I give up!

Help Support Muzzle Loading Forum:

Red Owl

40 Cal
Joined
Jan 26, 2021
Messages
305
Reaction score
190
Location
Florida
I am not sure what your problem is exactly but for a quick check.
1. If the lock and trigger work okay OUT OF THE RIFLE.
2. Remove the set trigger and put some paper shims in the bottom of the mortise to move the set trigger farther away from the lock and try that. It is very common for a set trigger to be inlet too far into the stock. If it is too far in it will malfunction. It only takes a minute so try that.
 

Sun City

40 Cal
Joined
Feb 3, 2016
Messages
387
Reaction score
380
Location
Clear Lake Richland Parish
Hi Sun City!! I think you have hit on the perfect solution, i.e. just send it to Davis Lock with your description of the problem(s) you're having. In the way of unsolicited advice, I would send both the lock assembly and the trigger assembly. Good luck!!

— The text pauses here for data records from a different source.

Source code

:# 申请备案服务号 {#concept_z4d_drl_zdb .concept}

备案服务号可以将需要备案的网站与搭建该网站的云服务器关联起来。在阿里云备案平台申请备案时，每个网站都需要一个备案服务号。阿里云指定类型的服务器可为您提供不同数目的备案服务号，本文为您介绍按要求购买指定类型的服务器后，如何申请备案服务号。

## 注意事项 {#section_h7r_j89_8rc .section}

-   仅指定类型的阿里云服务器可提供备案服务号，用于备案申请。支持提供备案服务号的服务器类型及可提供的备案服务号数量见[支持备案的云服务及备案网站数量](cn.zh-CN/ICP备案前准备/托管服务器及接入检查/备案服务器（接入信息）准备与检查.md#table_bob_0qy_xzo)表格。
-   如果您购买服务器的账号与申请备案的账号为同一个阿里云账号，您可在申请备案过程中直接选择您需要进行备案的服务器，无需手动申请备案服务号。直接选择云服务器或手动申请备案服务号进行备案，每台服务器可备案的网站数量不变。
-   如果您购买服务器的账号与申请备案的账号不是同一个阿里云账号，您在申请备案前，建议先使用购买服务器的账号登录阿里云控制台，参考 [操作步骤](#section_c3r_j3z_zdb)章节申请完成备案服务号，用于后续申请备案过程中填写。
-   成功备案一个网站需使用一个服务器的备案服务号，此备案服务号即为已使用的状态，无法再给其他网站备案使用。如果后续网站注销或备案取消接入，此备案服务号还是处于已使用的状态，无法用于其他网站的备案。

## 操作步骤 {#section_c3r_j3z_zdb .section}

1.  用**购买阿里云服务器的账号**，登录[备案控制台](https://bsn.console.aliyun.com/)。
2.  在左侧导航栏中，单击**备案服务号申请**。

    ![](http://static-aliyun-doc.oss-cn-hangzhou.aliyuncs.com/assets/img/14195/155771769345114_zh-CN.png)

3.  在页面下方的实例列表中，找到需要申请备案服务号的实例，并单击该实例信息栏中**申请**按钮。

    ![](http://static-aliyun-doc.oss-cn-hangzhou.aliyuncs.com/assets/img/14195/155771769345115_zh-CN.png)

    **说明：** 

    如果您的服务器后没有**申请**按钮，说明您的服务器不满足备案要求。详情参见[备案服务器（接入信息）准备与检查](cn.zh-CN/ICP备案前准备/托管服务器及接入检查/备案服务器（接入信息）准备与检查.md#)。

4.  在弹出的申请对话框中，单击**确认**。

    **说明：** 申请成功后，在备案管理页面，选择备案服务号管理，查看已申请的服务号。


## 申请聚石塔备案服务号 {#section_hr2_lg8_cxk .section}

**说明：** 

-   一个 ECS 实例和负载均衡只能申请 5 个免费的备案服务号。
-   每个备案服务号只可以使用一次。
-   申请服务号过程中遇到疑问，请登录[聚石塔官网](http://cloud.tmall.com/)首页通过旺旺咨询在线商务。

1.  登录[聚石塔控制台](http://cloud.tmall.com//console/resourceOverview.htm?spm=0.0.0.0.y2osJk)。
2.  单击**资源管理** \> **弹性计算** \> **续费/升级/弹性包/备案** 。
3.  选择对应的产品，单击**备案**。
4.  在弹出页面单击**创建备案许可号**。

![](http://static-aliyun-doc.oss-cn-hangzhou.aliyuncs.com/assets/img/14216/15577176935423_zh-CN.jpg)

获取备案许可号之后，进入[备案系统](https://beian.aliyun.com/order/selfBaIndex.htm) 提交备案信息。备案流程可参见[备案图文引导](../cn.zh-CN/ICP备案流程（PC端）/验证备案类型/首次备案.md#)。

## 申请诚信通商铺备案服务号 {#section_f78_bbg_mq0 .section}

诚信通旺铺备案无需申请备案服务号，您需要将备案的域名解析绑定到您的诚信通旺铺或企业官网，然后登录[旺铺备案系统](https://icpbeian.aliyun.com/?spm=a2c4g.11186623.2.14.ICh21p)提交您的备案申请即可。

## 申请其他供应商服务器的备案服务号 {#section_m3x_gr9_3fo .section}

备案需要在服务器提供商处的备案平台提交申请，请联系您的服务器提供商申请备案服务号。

I’ve talked with the folks at Davis and advised I am sending the Lock with the triggers and a letter with description of problem! Want to pay my respects and thank you to all for your help! I’ve learned how to disassemble and reinstall this lock during this episode! Again thanks to all!
Sun City (Rick)


Jayhawk (Dan)
Thank you!
 

Sun City

40 Cal
Joined
Feb 3, 2016
Messages
387
Reaction score
380
Location
Clear Lake Richland Parish
I am not sure what your problem is exactly but for a quick check.
1. If the lock and trigger work okay OUT OF THE RIFLE.
2. Remove the set trigger and put some paper shims in the bottom of the mortise to move the set trigger farther away from the lock and try that. It is very common for a set trigger to be inlet too far into the stock. If it is too far in it will malfunction. It only takes a minute so try that.
I will try this and I’ve got some .020” shimstock I’ll use! Thank you!
 

smo

70 Cal.
MLF Supporter
Joined
Jul 25, 2007
Messages
6,626
Reaction score
2,583
Location
Tn
Sun, will the gun function properly if the set trigger is set prior too cocking the hammer?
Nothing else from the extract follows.